Sunday, April 10, 2016

Scholarships for Disabled Students

In 2013, a group of Oklahoma residents sued their state over a program they believed violated both the first amendment of the United States constitution and the Oklahoma constitution.  The law in question was the Lindsey Nicole Henry Scholarships for Students with Disabilities Law.  As its name would imply, this law created a scholarship program for students with disabilities that allowed them and their parents to attend the school of their choice under the premise that many private schools will be able to better meet the needs of disabled students than their public counterparts.  Parents of special needs children widely applauded the law arguing that with an average class size of over 20 students, Oklahoma’s public schools often were not prepared to meet the needs of their children.  

The scholarship program specifies that the funding is available to parents to help defray the costs of sending their children to a private institution.  It does not specify whether or not the funds can be applied to tuition at a religious school.  In practice, roughly 80% of the schools approved to receive the funds are religious and the program costs the state of Oklahoma around $1 million each year.  Opponents of the program argue that the scholarships violate the first amendment of the constitution by supporting (i.e. establishing) religion in Oklahoma.  They also argue that the program violates the Oklahoma state constitution, specifically a passage known as the no-aid clause which prohibits the use of government funding, “directly or indirectly, for the use, benefit, or support of any sect, church, denomination, or system of religion, or for the use, benefit, or support of any priest, preacher, minister, or other religious teacher or dignitary, or sectarian institution as such”.  Opponents argue that the practice of diverting large sums of government money to religious schools violates this clause, and is therefore unconstitutional.  They also point out that since most of the schools approved are not specifically geared towards special needs children, the law is not serving its secular purpose.   
Proponents of the law, including many parents of special needs children argue that the law is constitution and that they should be able to access generally available state aid in the same way as the rest of the state.  They contend that, as the public schools in Oklahoma are not providing  children with the best possible learning environment, they should be able to try to find a school that better suits the unique needs of disabled children.  

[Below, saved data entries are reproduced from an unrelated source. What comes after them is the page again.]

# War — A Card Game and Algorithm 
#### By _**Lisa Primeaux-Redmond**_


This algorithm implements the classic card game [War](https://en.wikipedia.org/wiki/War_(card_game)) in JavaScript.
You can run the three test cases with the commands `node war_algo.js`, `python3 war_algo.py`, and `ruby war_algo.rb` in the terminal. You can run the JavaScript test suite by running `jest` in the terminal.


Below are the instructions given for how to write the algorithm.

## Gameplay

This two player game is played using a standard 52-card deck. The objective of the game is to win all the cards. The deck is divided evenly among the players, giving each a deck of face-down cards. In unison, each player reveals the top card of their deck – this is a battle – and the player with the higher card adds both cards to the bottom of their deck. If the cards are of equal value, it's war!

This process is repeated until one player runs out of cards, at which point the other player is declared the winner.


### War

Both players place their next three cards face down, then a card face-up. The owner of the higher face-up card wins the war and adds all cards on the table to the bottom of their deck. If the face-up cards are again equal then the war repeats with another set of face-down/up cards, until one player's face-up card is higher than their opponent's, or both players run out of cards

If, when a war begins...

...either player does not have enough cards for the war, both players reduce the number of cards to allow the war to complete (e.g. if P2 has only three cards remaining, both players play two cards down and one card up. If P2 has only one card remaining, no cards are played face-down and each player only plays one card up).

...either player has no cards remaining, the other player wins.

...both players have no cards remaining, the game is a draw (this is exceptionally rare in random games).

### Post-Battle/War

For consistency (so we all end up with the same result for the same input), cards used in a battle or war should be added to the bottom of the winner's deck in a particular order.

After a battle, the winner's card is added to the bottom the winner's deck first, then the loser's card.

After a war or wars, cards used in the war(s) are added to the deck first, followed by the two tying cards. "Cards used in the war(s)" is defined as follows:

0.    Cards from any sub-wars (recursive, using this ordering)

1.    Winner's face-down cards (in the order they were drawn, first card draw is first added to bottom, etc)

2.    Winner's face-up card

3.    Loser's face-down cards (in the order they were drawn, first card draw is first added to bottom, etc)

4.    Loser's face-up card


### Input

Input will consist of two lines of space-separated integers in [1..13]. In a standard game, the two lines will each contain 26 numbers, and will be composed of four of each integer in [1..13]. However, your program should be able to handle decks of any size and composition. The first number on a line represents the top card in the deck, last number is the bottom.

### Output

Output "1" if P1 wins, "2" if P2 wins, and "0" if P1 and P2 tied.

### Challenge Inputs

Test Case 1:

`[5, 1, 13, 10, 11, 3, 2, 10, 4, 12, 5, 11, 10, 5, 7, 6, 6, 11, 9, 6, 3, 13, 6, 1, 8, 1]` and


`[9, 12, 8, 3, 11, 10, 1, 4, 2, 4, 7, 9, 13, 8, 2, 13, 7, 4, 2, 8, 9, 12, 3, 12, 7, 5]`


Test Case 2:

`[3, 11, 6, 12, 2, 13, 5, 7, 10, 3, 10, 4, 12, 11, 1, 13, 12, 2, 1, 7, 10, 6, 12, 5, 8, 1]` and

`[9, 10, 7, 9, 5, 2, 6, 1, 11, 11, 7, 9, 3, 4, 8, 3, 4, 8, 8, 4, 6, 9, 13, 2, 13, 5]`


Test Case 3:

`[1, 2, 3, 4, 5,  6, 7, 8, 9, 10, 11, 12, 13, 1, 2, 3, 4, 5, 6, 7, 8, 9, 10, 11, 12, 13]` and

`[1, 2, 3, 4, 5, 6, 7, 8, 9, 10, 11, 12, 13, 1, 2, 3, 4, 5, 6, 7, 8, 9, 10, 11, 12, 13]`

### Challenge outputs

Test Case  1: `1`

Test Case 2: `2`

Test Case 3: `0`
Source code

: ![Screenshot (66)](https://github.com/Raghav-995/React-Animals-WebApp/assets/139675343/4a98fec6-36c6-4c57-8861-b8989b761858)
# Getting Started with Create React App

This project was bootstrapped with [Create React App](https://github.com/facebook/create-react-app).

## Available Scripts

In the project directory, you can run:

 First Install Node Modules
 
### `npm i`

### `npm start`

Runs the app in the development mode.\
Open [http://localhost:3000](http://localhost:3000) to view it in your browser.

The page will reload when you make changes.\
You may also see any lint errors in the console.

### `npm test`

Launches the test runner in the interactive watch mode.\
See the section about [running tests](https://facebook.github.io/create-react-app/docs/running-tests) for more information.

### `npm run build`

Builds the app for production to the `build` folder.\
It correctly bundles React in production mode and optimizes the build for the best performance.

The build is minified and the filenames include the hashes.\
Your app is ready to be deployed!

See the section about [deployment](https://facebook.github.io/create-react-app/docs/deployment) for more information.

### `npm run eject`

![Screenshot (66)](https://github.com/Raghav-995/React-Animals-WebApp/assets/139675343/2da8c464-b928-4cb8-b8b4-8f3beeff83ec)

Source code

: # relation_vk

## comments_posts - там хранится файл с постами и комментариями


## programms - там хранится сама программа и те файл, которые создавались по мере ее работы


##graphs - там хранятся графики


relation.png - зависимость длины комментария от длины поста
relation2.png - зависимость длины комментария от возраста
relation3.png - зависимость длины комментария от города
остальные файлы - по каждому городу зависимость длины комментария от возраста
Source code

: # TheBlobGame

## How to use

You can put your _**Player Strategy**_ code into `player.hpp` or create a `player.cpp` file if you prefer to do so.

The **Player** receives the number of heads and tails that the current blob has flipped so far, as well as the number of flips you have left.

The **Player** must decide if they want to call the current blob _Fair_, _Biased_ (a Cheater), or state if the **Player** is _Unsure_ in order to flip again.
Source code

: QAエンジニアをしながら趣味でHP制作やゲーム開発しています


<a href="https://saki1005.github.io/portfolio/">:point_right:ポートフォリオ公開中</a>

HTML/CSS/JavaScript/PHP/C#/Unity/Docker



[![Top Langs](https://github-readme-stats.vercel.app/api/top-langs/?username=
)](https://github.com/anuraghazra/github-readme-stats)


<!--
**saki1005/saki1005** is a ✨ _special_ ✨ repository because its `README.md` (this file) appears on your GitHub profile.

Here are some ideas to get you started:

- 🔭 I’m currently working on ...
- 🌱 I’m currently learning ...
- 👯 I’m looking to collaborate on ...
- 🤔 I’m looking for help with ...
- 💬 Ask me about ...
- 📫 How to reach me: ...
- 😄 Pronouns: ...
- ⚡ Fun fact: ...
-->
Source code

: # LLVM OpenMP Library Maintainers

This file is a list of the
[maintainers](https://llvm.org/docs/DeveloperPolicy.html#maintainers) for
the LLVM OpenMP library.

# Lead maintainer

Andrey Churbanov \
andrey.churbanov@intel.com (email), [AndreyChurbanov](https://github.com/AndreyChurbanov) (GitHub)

I agree with proponents of the law in this case and I think that the law holds up when subjected to the Lemon Test.  The scholarship program has the secular purpose of aiding in the education of special needs children who may need more help and attention than their public school can offer.  As the program is equally available to all eligible students and families regardless of their religious beliefs and they are allowed to apply the funding to the school tuition of their choice, once again regardless of the religious affiliation of the school, this law neither furthers nor inhibits religion.  Finally, as the funding is given directly to students and their families, I do not see this an excessive entanglement issue.  

The Oklahoma Supreme Court agreed with me and ruled that the program was constitutional in early February.  Opponents of the law plan to appeal the decision and try to move the case to federal court, so it can eventually make its way to the US Supreme Court.  In its decision the court cited a similar case from Ohio, Zelman v. Simmons-Harris (2002), where a scholarship fund that distributed aid based on financial need and allowed it to be applied to any religious or non-religious school was upheld.  This ruling is also supported by the opinion we read in class in Zobrest v. Catalina Foothills School District, as well as Mueller v. Allen, and Mitchell v. Helms.  

What do you think? Does providing education to special needs children outweigh a potential aid to religion?


Fun Fact: Broken Arrow, the town we read about last week with the giant church water tower, is one of the major opponents of the law. 

6 comments:

Rebecca J said...

I agree with Maddie that this scholarship program should be upheld. I think the key factor is that where the child chooses to go to school is a result of the private decisions of the parents and therefore, the scholarship money is only directly to a private religious institution as a result of a series of private decisions. This is similar to a blog post I wrote a few months ago about a scholarship program intended to promote school choice. These programs are not created with the intention of aiding religion but rather are meant to help provide a better education for students who have disabilities or whose options are limited because of their economic circumstances. Education is clearly a valued asset in our society and programs that function to promote the secular purpose of education should be encouraged. These programs are facially natural and only indirectly benefit religion if the student's and families choose a religious school, so the government itself is not unfairly aiding religion. Therefore, these scholarship programs do not pose a significant threat the the establishment clause of the first amendment and should be upheld.

Sarah A said...

This case is very similar to one assigned for Wednesday, Zelman v. Simmons-Harris. In this case, the court decided that the secular purpose of providing tuition vouchers to low income families trumped the very indirect aid it provided to religion. As Becca points out, the aid is only making it to religious schools after a series of choices from individuals, and therefore does not qualify as Government aid. I think the same applies here: there is secular purpose to provide disabled children with education, which trumps the indirect aid to religion for me.

Hannah L. said...

When a child receives scholarship money, it is based on the needs of the family and the disability of that child. That scholarship money is therefore the property of the family, and where that family chooses to send the child is a private decision that is not endorsed by the government. Any child with disabilities is capable of receiving these benefits, and these should not be taken away simply because the family chooses a religious private school over a public one. The reasons for choosing the religious school should not entirely matter because it is a private decision, but in many situations the families have said the private schools provide better learning environments for their children with disabilities and this is a secular reason for choosing these religious schools. I do not believe this scholarship program violates any part of the Establishment Clause.

Sedona Boyatzis said...

I agree with all of the previous sentiments. I do not believe that this law in any way violates the establishment clause or causes excessive entanglement between the government and religion. This law is meant to provide disabled children with more opportunity to obtain an education that children with no disabilities are able to obtain. It is not unconstitutional for private religious schools to be granted this funding as the school of choice is in fact the choice of the parents of the disabled child.

Caroline Vauzelle said...

I think it was really smart of you to put the program to the Lemon test, and I agree with you that it passes all three steps. According to me, this program is indeed constitutional, and furthermore presents an undeniable global benefit to society. We talked about the fact that religious citizens are citizens like any others, they pay taxes, and thus in certain cases special exemptions should be made about religious schools so that their children can enjoy the same services as the other children. For me, this is a consideration that totally works with this case. The parents of disabled children are citizens just like any others, they pay taxes, and it could be seen as an unfair burden for them to have to pay much more than the others so that their children benefit of - at least in theory - similar services. Education is a right.

Samantha Woolford said...

I agree with the people in the comments above. There is nothing wrong with the law. Everyone who is qualified can receive this help, regardless of any religious affiliation. It is not government endorsement of religion if a family decides to have their child attend a religious school. Children have the right to a good education. Obviously in Oklahoma, the special needs programs in the public schools are not well-equipped to be helping these children. Special needs children have just as much of a right to a good education. I do not see anything wrong with this law.